We've received a number of questions regarding how and when Power BI data is sent to Esri when Power BI users interact with the ArcGIS Maps for Power BI visual. I'd like to share these answers with the community so everyone is aware of when their data is - and isn't being sent to Esri for geoprocessing. 

Q: There are data going to and from the ArcGIS site.  I am assuming this is just address data for mapping purposes only. The question is what data is sent between Power BI and ArcGIS? And is this data being stored by ArcGIS?
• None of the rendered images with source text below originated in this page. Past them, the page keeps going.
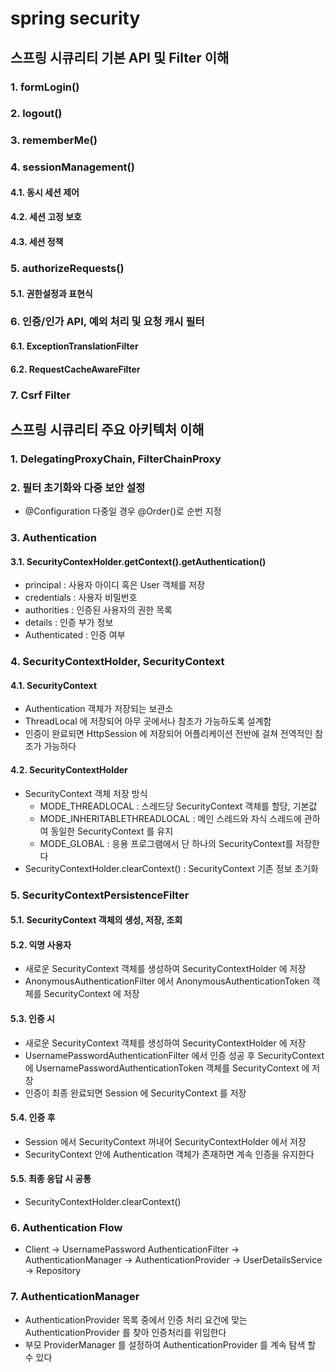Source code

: # spring security

## 스프링 시큐리티 기본 API 및 Filter 이해
### 1. formLogin()
### 2. logout()
### 3. rememberMe()
### 4. sessionManagement()
#### 4.1. 동시 세션 제어
#### 4.2. 세션 고정 보호
#### 4.3. 세션 정책
### 5. authorizeRequests()
#### 5.1. 권한설정과 표현식
### 6. 인증/인가 API, 예외 처리 및 요청 캐시 필터
#### 6.1. ExceptionTranslationFilter
#### 6.2. RequestCacheAwareFilter
### 7. Csrf Filter

## 스프링 시큐리티 주요 아키텍처 이해
### 1. DelegatingProxyChain, FilterChainProxy
### 2. 필터 초기화와 다중 보안 설정
- @Configuration 다중일 경우 @Order()로 순번 지정
### 3. Authentication
#### 3.1. SecurityContexHolder.getContext().getAuthentication()
- principal : 사용자 아이디 혹은 User 객체를 저장
- credentials : 사용자 비밀번호
- authorities : 인증된 사용자의 권한 목록
- details : 인증 부가 정보
- Authenticated : 인증 여부
### 4. SecurityContextHolder, SecurityContext
#### 4.1. SecurityContext
- Authentication 객체가 저장되는 보관소
- ThreadLocal 에 저장되어 아무 곳에서나 참조가 가능하도록 설계함
- 인증이 완료되면 HttpSession 에 저장되어 어플리케이션 전반에 걸쳐 전역적인 참조가 가능하다
#### 4.2. SecurityContextHolder
- SecurityContext 객체 저장 방식
  - MODE_THREADLOCAL : 스레드당 SecurityContext 객체를 할당, 기본값
  - MODE_INHERITABLETHREADLOCAL : 메인 스레드와 자식 스레드에 관하여 동일한 SecurityContext 를 유지
  - MODE_GLOBAL :  응용 프로그램에서 단 하나의 SecurityContext를 저장한다
- SecurityContextHolder.clearContext() : SecurityContext 기존 정보 초기화
### 5. SecurityContextPersistenceFilter
#### 5.1. SecurityContext 객체의 생성, 저장, 조회
#### 5.2. 익명 사용자
- 새로운 SecurityContext 객체를 생성하여 SecurityContextHolder 에 저장
- AnonymousAuthenticationFilter 에서 AnonymousAuthenticationToken 객체를 SecurityContext 에 저장
#### 5.3. 인증 시
- 새로운 SecurityContext 객체를 생성하여 SecurityContextHolder 에 저장
- UsernamePasswordAuthenticationFilter 에서 인증 성공 후 SecurityContext 에 UsernamePasswordAuthenticationToken 객체를 SecurityContext 에 저장
- 인증이 최종 완료되면 Session 에 SecurityContext 를 저장
#### 5.4. 인증 후
- Session 에서 SecurityContext 꺼내어 SecurityContextHolder 에서 저장
- SecurityContext 안에 Authentication 객체가 존재하면 계속 인증을 유지한다
#### 5.5. 최종 응답 시 공통
- SecurityContextHolder.clearContext()
### 6. Authentication Flow
- Client -> UsernamePassword AuthenticationFilter -> AuthenticationManager -> AuthenticationProvider -> UserDetailsService -> Repository  
### 7. AuthenticationManager
- AuthenticationProvider 목록 중에서 인증 처리 요건에 맞는 AuthenticationProvider 를 찾아 인증처리를 위임한다
- 부모 ProviderManager 를 설정하여  AuthenticationProvider 를 계속 탐색 할 수 있다

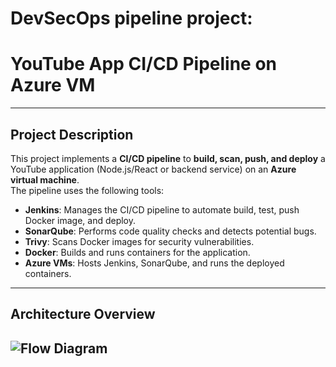 # DevSecOps pipeline project: 
# YouTube App CI/CD Pipeline on Azure VM
-----------------------------------------------------------------------------------

## Project Description
This project implements a **CI/CD pipeline** to **build, scan, push, and deploy** a YouTube application (Node.js/React or backend service) on an **Azure virtual machine**.  
The pipeline uses the following tools:

- **Jenkins**: Manages the CI/CD pipeline to automate build, test, push Docker image, and deploy.
- **SonarQube**: Performs code quality checks and detects potential bugs.
- **Trivy**: Scans Docker images for security vulnerabilities.
- **Docker**: Builds and runs containers for the application.
- **Azure VMs**: Hosts Jenkins, SonarQube, and runs the deployed containers.

---

## Architecture Overview

![Flow Diagram](https://drive.google.com/file/d/1auhMns1aqbxw2wCQZ8GXcge0FgkvPGDc/view?usp=sharing)
-----------------------------------------------------------------------------------
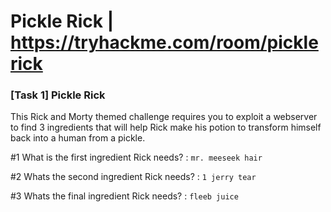# Pickle Rick | https://tryhackme.com/room/picklerick

### [Task 1] Pickle Rick

This Rick and Morty themed challenge requires you to exploit a webserver to find 3 ingredients that will help Rick make his potion to transform himself back into a human from a pickle.

#1	What is the first ingredient Rick needs? : `mr. meeseek hair`

#2	Whats the second ingredient Rick needs? : `1 jerry tear`

#3	Whats the final ingredient Rick needs? : `fleeb juice`
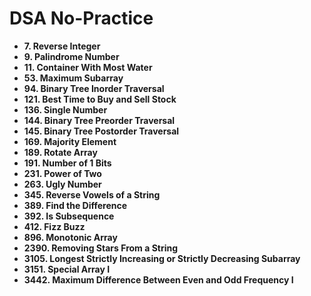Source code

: # DSA No-Practice

- **7. Reverse Integer**
- **9. Palindrome Number**
- **11. Container With Most Water**
- **53. Maximum Subarray**
- **94. Binary Tree Inorder Traversal**
- **121. Best Time to Buy and Sell Stock**
- **136. Single Number**
- **144. Binary Tree Preorder Traversal**
- **145. Binary Tree Postorder Traversal**
- **169. Majority Element**
- **189. Rotate Array**
- **191. Number of 1 Bits**
- **231. Power of Two**
- **263. Ugly Number**
- **345. Reverse Vowels of a String**
- **389. Find the Difference**
- **392. Is Subsequence**
- **412. Fizz Buzz**
- **896. Monotonic Array**
- **2390. Removing Stars From a String**
- **3105. Longest Strictly Increasing or Strictly Decreasing Subarray**
- **3151. Special Array I**
- **3442. Maximum Difference Between Even and Odd Frequency I**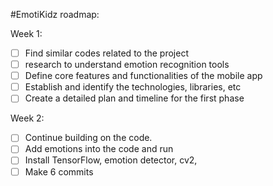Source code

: #EmotiKidz roadmap:

Week 1:

- [ ]  Find similar codes related to the project
- [ ] research to understand emotion recognition tools
- [ ] Define core features and functionalities of the mobile app
- [ ] Establish and identify the technologies, libraries, etc
 - [ ] Create a detailed plan and timeline for the first phase
 
Week 2:

- [ ]  Continue building on the code.
 - [ ] Add emotions into the code and run
- [ ]  Install TensorFlow, emotion detector, cv2,
 - [ ] Make 6 commits
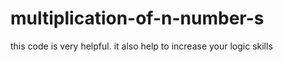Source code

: # multiplication-of-n-number-s
this code is very helpful. it also help to increase your logic skills

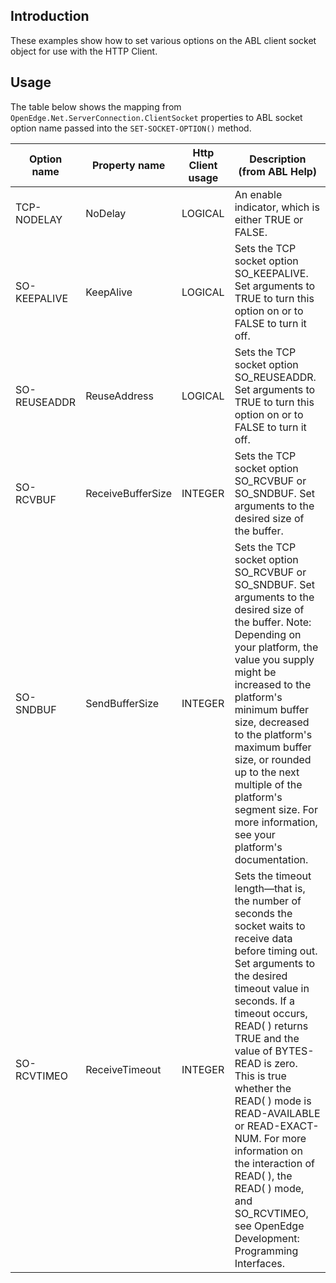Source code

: ## Introduction
These examples show how to set various options on the ABL client socket object for use with the HTTP Client.

## Usage
The table below shows the mapping from `OpenEdge.Net.ServerConnection.ClientSocket` properties to ABL socket option name passed into the `SET-SOCKET-OPTION()` method.

| Option name | Property name | Http Client usage | Description (from ABL Help) |
| ------- | ------- | ------- |  ------- | 
| TCP-NODELAY | NoDelay | LOGICAL | An enable indicator, which is either TRUE or FALSE.  |
| SO-KEEPALIVE | KeepAlive | LOGICAL | Sets the TCP socket option SO_KEEPALIVE. Set arguments to TRUE to turn this option on or to FALSE to turn it off. |
| SO-REUSEADDR | ReuseAddress |LOGICAL | Sets the TCP socket option SO_REUSEADDR.  Set arguments to TRUE to turn this option on or to FALSE to turn it off. |
| SO-RCVBUF | ReceiveBufferSize | INTEGER | Sets the TCP socket option SO_RCVBUF or SO_SNDBUF. Set arguments to the desired size of the buffer. |
|SO-SNDBUF | SendBufferSize |INTEGER | Sets the TCP socket option SO_RCVBUF or SO_SNDBUF. Set arguments to the desired size of the buffer. Note: Depending on your platform, the value you supply might be increased to the platform's minimum buffer size, decreased to the platform's maximum buffer size, or rounded up to the next multiple of the platform's segment size. For more information, see your platform's documentation. |
| SO-RCVTIMEO | ReceiveTimeout |INTEGER | Sets the timeout length—that is, the number of seconds the socket waits to receive data before timing out. Set arguments to the desired timeout value in seconds. If a timeout occurs, READ( ) returns TRUE and the value of BYTES-READ is zero. This is true whether the READ( ) mode is READ-AVAILABLE or READ-EXACT-NUM. For more information on the interaction of READ( ), the READ( ) mode, and SO_RCVTIMEO, see OpenEdge Development: Programming Interfaces. |
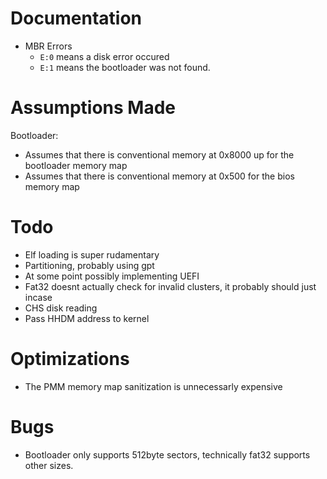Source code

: # Documentation
- MBR Errors
  - `E:0` means a disk error occured
  - `E:1` means the bootloader was not found.

# Assumptions Made
Bootloader:
- Assumes that there is conventional memory at 0x8000 up for the bootloader memory map
- Assumes that there is conventional memory at 0x500 for the bios memory map

# Todo
- Elf loading is super rudamentary
- Partitioning, probably using gpt
- At some point possibly implementing UEFI
- Fat32 doesnt actually check for invalid clusters, it probably should just incase
- CHS disk reading
- Pass HHDM address to kernel

# Optimizations
- The PMM memory map sanitization is unnecessarly expensive

# Bugs
- Bootloader only supports 512byte sectors, technically fat32 supports other sizes.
A: Correct, only the data needed to geocode the address (ie, fields placed in the Location field well) are passed to Esri servers. These data are only used to generate the information used to place the locations on the map and they are not stored by Esri servers.

Q: Does ArcGIS offer a service where this data is not collected for internal use or shared with any partners?

A: As mentioned, we do not store this data. We also do not share it with partners. If data being passed to Esri is a concern, you can use the latitude and longitude field wells to map their point data instead of using the Location field well. When using the latitude and longitude field wells, no data is passed to Esri for mapping – but it does require you to have performed the geocoding process some other way.

Q: Does ArcGIS maps geo-coding have a limit on the number of waypoints that can be sent?  If so, what is the limit?  Is there a limit per day?

A: Limits to geocoding are on a per-map basis and can be found in our documentation here.

Q: Is it possible our address list or search history is never shared for marketing purposes to any partner of ArcGIS?

A: Address list and search history information from ArcGIS Maps for Power BI is never shared for any purpose to any partner of Esri.